**PROBLEM TO WORK ON**
Wherever the string "file" shows up in the data below, copy the whole line.

--- START ---

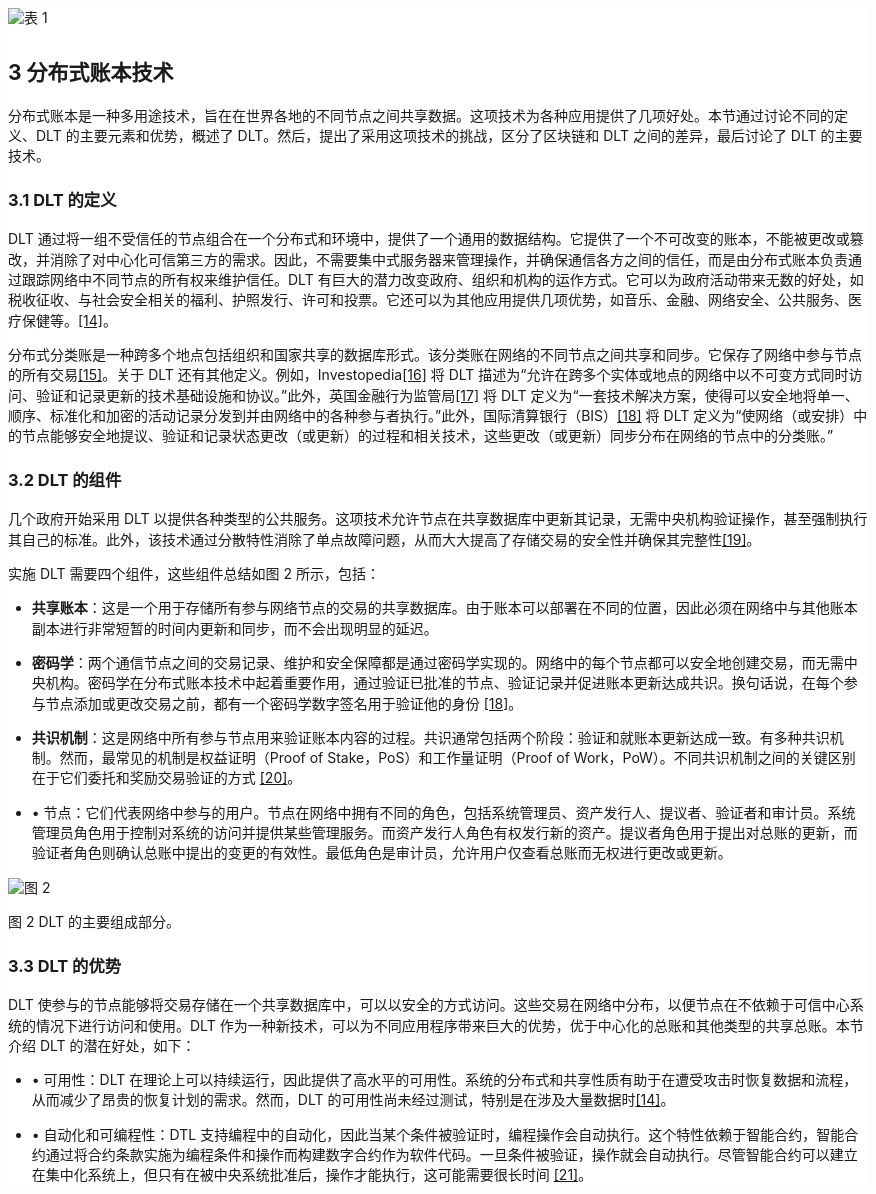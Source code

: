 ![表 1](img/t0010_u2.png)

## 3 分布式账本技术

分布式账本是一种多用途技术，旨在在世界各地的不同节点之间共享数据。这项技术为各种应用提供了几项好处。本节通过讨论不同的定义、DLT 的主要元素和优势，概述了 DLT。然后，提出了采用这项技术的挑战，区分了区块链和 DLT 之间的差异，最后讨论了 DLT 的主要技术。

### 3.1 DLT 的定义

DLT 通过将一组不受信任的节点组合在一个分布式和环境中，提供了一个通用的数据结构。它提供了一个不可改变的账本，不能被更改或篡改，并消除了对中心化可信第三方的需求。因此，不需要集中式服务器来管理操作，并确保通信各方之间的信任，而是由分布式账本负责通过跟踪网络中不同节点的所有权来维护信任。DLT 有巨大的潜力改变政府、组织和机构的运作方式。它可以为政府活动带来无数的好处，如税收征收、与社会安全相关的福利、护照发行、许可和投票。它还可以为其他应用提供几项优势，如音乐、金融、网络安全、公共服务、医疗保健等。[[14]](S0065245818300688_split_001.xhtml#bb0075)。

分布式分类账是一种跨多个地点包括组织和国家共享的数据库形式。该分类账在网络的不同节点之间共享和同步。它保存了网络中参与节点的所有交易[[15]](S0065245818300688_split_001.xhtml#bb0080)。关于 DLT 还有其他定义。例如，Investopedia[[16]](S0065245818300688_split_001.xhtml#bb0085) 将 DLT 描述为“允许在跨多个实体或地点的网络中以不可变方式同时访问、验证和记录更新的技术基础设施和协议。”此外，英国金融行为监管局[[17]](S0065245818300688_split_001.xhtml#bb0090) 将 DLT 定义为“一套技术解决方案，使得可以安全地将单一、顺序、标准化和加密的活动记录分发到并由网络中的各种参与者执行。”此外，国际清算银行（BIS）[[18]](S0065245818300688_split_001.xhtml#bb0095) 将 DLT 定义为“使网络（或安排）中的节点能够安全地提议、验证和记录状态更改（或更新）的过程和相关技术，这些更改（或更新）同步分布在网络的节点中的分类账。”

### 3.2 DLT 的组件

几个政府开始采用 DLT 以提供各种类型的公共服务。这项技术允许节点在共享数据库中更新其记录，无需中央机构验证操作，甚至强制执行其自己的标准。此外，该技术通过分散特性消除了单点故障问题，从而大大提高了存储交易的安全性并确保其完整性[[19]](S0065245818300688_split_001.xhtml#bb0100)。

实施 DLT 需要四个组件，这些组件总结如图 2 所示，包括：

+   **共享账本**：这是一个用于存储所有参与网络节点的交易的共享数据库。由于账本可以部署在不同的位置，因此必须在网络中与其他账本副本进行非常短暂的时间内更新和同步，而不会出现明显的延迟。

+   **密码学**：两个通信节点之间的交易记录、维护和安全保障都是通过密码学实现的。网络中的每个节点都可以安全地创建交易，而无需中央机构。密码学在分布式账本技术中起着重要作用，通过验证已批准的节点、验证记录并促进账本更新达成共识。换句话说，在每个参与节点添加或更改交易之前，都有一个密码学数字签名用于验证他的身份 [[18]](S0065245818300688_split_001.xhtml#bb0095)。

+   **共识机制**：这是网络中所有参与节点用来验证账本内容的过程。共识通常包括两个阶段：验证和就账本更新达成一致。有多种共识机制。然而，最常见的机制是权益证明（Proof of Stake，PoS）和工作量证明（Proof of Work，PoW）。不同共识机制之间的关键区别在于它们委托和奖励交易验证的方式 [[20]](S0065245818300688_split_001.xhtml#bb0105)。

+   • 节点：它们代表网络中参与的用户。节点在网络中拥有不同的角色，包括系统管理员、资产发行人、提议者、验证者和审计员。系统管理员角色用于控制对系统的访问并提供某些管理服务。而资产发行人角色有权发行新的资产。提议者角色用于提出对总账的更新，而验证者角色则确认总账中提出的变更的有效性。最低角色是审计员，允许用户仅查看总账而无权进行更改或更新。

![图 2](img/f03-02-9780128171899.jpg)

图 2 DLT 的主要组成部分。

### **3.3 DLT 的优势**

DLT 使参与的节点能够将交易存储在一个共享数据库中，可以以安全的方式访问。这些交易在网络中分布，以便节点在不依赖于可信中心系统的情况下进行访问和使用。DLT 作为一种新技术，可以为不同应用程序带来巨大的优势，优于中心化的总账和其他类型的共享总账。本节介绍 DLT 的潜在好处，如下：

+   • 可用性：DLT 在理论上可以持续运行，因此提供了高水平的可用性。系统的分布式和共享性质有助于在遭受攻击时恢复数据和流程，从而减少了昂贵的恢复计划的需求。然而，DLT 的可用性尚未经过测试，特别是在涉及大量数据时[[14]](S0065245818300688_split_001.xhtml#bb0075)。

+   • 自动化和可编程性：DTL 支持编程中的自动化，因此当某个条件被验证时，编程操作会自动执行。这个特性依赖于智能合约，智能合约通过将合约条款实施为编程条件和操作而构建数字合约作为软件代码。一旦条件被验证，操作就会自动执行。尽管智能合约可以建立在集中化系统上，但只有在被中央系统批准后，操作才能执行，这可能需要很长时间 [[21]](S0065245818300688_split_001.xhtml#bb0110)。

--- END ---
--- START ---

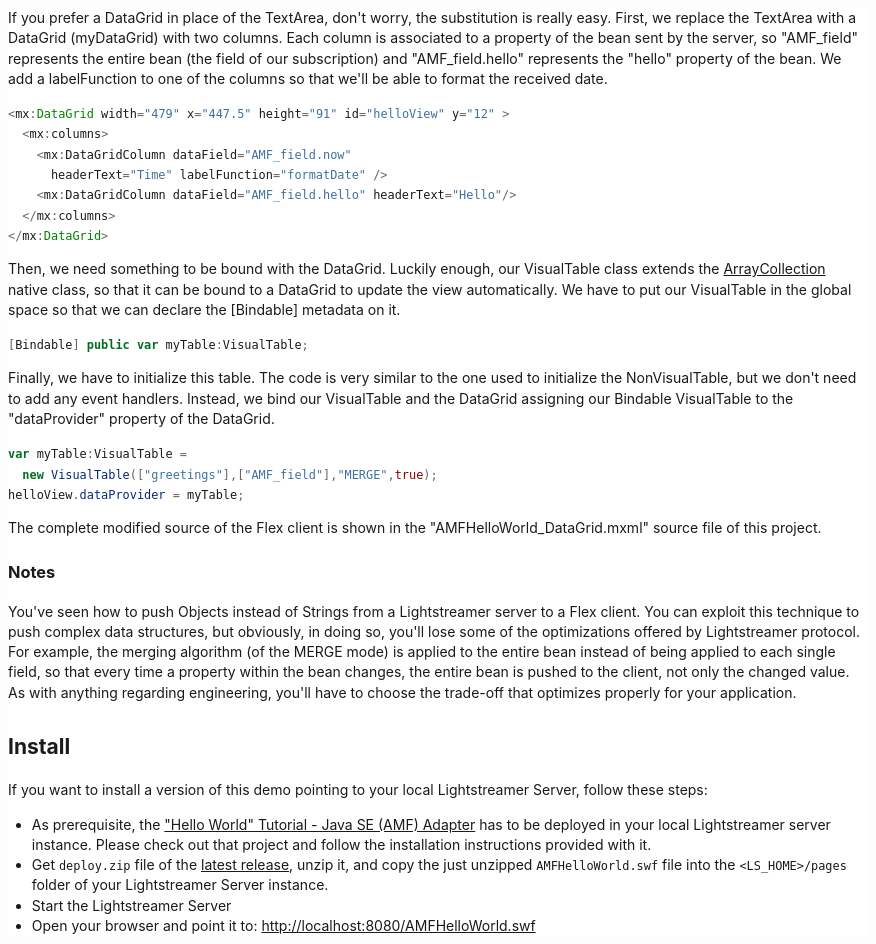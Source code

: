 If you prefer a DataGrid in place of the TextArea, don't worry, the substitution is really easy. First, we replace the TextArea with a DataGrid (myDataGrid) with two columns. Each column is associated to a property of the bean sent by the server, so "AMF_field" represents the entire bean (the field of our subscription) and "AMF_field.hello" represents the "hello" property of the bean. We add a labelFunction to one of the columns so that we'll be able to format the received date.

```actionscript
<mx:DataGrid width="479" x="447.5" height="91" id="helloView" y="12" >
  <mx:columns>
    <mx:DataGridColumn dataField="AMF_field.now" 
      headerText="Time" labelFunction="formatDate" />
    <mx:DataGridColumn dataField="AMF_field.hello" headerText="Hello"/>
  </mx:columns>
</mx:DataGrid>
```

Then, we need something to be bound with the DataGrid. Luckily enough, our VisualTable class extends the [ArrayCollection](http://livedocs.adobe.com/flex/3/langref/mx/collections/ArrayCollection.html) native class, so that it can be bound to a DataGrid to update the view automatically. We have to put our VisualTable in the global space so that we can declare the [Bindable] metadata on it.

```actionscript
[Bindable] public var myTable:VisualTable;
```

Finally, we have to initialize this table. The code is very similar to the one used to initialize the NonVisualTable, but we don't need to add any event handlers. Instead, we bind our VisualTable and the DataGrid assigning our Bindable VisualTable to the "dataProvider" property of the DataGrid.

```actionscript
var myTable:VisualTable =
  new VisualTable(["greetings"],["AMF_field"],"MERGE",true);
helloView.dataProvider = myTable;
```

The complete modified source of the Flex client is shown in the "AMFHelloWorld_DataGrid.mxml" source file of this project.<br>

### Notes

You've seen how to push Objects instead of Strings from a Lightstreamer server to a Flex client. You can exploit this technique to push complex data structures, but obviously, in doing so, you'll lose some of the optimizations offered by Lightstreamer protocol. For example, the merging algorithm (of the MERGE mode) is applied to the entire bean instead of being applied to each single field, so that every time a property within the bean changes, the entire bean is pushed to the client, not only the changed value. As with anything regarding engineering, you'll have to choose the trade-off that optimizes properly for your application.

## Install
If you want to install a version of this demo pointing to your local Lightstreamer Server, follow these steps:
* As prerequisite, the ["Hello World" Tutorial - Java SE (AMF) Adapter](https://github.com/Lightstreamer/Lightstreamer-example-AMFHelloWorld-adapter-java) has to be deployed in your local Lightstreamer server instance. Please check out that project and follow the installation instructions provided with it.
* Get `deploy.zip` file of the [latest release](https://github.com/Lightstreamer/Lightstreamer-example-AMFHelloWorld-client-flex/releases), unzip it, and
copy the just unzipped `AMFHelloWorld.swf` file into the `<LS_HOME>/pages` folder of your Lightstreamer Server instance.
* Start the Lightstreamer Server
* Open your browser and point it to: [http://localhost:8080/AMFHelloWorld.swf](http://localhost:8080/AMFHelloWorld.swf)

--- END ---
--- START ---

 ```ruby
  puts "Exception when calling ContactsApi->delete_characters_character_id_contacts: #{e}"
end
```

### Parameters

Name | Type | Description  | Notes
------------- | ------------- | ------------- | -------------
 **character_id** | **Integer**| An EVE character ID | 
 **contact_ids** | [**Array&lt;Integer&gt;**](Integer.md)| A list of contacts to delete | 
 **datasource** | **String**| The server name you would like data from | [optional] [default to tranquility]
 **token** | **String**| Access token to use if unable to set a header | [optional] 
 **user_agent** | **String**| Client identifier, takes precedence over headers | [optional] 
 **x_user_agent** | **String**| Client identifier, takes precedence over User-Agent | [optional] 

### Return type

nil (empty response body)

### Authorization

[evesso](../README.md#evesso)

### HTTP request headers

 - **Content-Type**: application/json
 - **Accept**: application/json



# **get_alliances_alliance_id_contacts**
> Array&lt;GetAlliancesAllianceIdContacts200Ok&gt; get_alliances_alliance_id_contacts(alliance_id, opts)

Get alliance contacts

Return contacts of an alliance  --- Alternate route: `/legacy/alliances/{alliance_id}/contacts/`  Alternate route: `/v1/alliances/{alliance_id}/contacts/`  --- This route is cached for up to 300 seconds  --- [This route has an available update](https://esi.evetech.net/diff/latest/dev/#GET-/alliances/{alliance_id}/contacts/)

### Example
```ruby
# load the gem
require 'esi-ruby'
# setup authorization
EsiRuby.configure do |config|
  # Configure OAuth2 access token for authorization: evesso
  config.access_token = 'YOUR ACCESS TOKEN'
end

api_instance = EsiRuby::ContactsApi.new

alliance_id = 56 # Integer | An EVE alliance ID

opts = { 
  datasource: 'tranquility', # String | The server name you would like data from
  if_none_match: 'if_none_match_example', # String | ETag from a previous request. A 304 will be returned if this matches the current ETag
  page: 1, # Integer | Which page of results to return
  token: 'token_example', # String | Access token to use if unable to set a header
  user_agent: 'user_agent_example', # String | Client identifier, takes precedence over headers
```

--- END ---

**ANSWER TO THIS PROBLEM**
The complete modified source of the Flex client is shown in the "AMFHelloWorld_DataGrid.mxml" source file of this project.<br>
* Get `deploy.zip` file of the [latest release](https://github.com/Lightstreamer/Lightstreamer-example-AMFHelloWorld-client-flex/releases), unzip it, and
copy the just unzipped `AMFHelloWorld.swf` file into the `<LS_HOME>/pages` folder of your Lightstreamer Server instance.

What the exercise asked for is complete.